Andrew R. Lang is an American politician and Republican member of the Minnesota Senate. He represents District 16, which includes portions of Chippewa, Kandiyohi, Renville, and Swift Counties in west-central Minnesota. Lang is a major in the Minnesota Army National Guard.

==Early life, education, and career==
Lang grew up in Kandiyohi, Minnesota, and graduated from Willmar High School in 1997. He attended Ridgewater College before transferring to St. Cloud State University, where he graduated with a bachelor's degree in aviation science and management.
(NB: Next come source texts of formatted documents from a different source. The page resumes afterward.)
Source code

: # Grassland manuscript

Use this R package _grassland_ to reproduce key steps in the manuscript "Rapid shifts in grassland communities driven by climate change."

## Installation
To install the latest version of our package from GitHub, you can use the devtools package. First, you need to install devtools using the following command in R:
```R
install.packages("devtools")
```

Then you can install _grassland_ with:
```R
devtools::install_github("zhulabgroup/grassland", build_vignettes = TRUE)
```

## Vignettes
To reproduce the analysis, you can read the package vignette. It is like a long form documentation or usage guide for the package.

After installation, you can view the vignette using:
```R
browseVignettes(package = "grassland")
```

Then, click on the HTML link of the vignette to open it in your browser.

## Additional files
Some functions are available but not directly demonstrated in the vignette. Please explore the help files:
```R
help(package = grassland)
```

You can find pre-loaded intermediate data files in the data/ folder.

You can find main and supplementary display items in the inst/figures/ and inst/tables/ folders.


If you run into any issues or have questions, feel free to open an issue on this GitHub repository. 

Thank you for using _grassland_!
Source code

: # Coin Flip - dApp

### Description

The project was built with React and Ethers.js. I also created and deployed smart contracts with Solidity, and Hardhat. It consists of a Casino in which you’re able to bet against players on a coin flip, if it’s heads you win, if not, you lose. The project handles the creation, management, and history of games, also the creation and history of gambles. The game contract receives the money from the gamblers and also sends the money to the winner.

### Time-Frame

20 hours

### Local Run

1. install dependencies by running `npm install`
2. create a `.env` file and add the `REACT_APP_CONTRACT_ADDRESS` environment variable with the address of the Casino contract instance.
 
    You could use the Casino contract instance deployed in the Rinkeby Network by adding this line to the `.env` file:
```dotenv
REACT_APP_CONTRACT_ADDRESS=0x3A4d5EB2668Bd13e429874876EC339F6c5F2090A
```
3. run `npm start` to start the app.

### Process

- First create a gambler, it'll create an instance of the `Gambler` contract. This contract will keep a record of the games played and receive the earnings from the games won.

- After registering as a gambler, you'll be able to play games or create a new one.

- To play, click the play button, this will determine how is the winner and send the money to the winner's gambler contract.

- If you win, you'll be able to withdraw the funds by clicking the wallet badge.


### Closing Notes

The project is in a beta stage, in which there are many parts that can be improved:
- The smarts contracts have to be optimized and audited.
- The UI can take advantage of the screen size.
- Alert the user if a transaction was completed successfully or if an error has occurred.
Lang joined the Minnesota Army National Guard in 2002 and became a commissioned officer in 2003. He was stationed in Balad, Iraq, from April 2007 to August 2008. In June 2014, he participated in Operation Enduring Freedom and later Operation Inherent Resolve. Lang is a major and a logistics officer in the 34th Aviation Brigade. In addition to flying Black Hawk helicopters for the National Guard, he is a pilot for Life Link III. He was previously the parks supervisor for Renville County.

==Minnesota Senate==
In his first run for public office, Lang was elected to the Minnesota Senate in 2016, defeating DFL incumbent Lyle Koenen. Lang serves as vice chair of the Senate Veterans and Military Affairs Finance and Policy Committee.

==Personal life==
Lang and his wife, Susan, have two children and reside in Olivia. They are members of the Cross of Calvary Lutheran Church in Olivia.